Christmas cargo boosts US rates as Europe routes face capacity reduction
While shipping lines are raising rates on Asia-US routes before the Christmas rush, capacity on Europe services will be cut as debt crisis lingers
The shipping lanes of the Pacific and Indian oceans show the diverging fortunes of US and European consumers before the busiest shopping season of the year.
AP Moeller-Maersk, the world's biggest container line, is among carriers raising rates on Asia-US routes as three-month-high consumer confidence and job growth at the quickest pace in five months tempt retailers to stock up before the holiday-shopping rush. By contrast, shipping lines are cutting capacity to Europe.
"Christmas will come to America, but probably not to Europe," said Soeren Skou, chief executive of AP Moeller-Maersk's container shipping arm.
On Asia-Europe routes, Copenhagen-based Maersk and other lines are paring services as economic confidence at a three-year low and record unemployment in the euro area dampen demand.
The slowdown has hit European retailers including Marks & Spencer and Carrefour, while US chains including Macy's, Target and Victoria's Secrets' parent Limited Brands are predicting higher sales.
"Europe is still on a downward trend," said Wan Min, executive vice-president at China Cosco Holdings, parent of the nation's biggest container line. "The US will see mild growth in shipping demand in the third quarter."
Maersk expected full-year Asia-North America volumes to increase as much as 3 per cent, compared with a 3 per cent decline on Europe routes, Skou said.
The company had pared capacity on Asia-Europe routes by about 10 per cent and it would make cuts in the fourth quarter, he said.
"We are seeing some of the peak from Asia to the US, but basically no peak for Asia to Europe," he said.
US retailers may boost container imports 7.3 per cent this month from a year earlier and 13 per cent in October as they stock up for the holidays, according to the Washington-based National Retail Federation.
The holiday-shopping season, which begins late November, made up between 25 and 40 per cent of US retailers' annual sales, the trade group said.
Maersk plans to raise spot transpacific rates by US$500 per 40-foot container from Monday. China Cosco is planning an US$800 per 20-foot container levy starting on October 1 because of port congestion.
China Shipping Container Lines intended to increase rates every month until November, said managing director Zhao Hongzhou, without elaboration.
Transpacific container rates have already risen 4.9 per cent since the end of July, as shippers retain some gains from an industrywide increase at the start of August, based on a Clarkson index. Asia-Europe rates have dropped 23 per cent in the same period, according to the ship- broker.
The decline has prompted the G6 Alliance, whose members include Neptune Orient Lines' APL and Orient Overseas International Limited (OOIL), to halt one of six weekly Asia-Europe services next month.
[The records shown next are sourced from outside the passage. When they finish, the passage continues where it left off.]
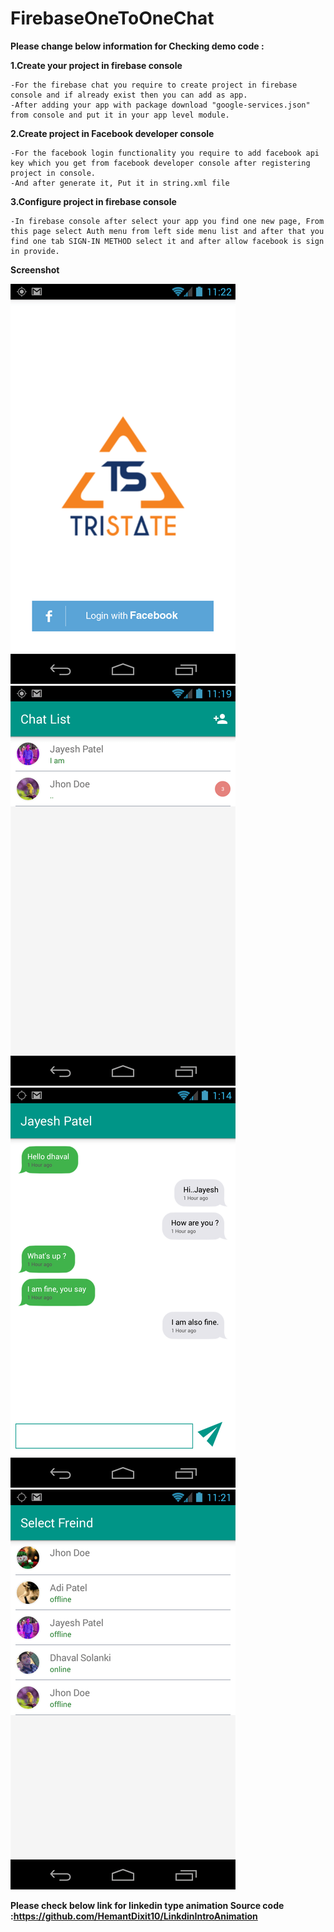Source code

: # FirebaseOneToOneChat

**Please change below information for Checking demo code :**

**1.Create your project in firebase console**

	-For the firebase chat you require to create project in firebase console and if already exist then you can add as app.
	-After adding your app with package download "google-services.json" from console and put it in your app level module.
	
**2.Create project in Facebook developer console**

	-For the facebook login functionality you require to add facebook api key which you get from facebook developer console after registering project in console.
	-And after generate it, Put it in string.xml file 

**3.Configure project in firebase console**

	-In firebase console after select your app you find one new page, From this page select Auth menu from left side menu list and after that you find one tab SIGN-IN METHOD select it and after allow facebook is sign in provide.


**Screenshot**

![alt tag](https://github.com/TristateAndroid/FirebaseOneToOneChat/blob/master/device-2016-08-30-112236.png)
![alt tag](https://github.com/TristateAndroid/FirebaseOneToOneChat/blob/master/device-2016-08-30-111926.png)
![alt tag](https://github.com/TristateAndroid/FirebaseOneToOneChat/blob/master/device-2016-08-30-111640.png)
![alt tag](https://github.com/TristateAndroid/FirebaseOneToOneChat/blob/master/device-2016-08-30-112139.png)


**Please check below link for linkedin type animation Source code :https://github.com/HemantDixit10/LinkdinIntroAnimation**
The CKYH alliance will also cut of one of its five Asia-Europe services starting mid-October. Its members include China Cosco and Hanjin Shipping.
Shipping lines had idled 216 vessels, with a capacity of 467,000 containers, by the end of July, four times more than a year earlier as demand on Asia-Europe routes wanes, according to Alphaliner, a shipping-industry data provider.
"Europe is still very uncertain," said Stanley Shen, a spokesman at Hong Kong-based OOIL. "People are not spending money."
Shares in OOIL have dropped 11 per cent this year in Hong Kong trading, while China Cosco has tumbled 28 per cent. Maersk is little changed in Copenhagen.
European economic confidence fell to the lowest since 2009 last month and unemployment in the euro zone has surpassed 11 per cent as governments struggle to contain a sovereign debt crisis. Countries including Britain, Spain and Italy are all in recessions.
"In the coming period, everybody will be under pressure," Georges Plassat, chairman and chief executive at Carrefour, Europe's largest retailer, said in a conference call last month. "Retailers are going to have to face up to drop in consumption."
Shipping lines are also contending with fuel prices that have surged 55 per cent in the past two years.
Operators have slowed vessels to an average speed of 10.44 knots, about 10 per cent slower than a year earlier, to pare fuel usage and cut overcapacity, according to data compiled by Bloomberg.
On US routes a possible East- and Gulf-coast dock strike could disrupt shipments before the holiday season, Shen said.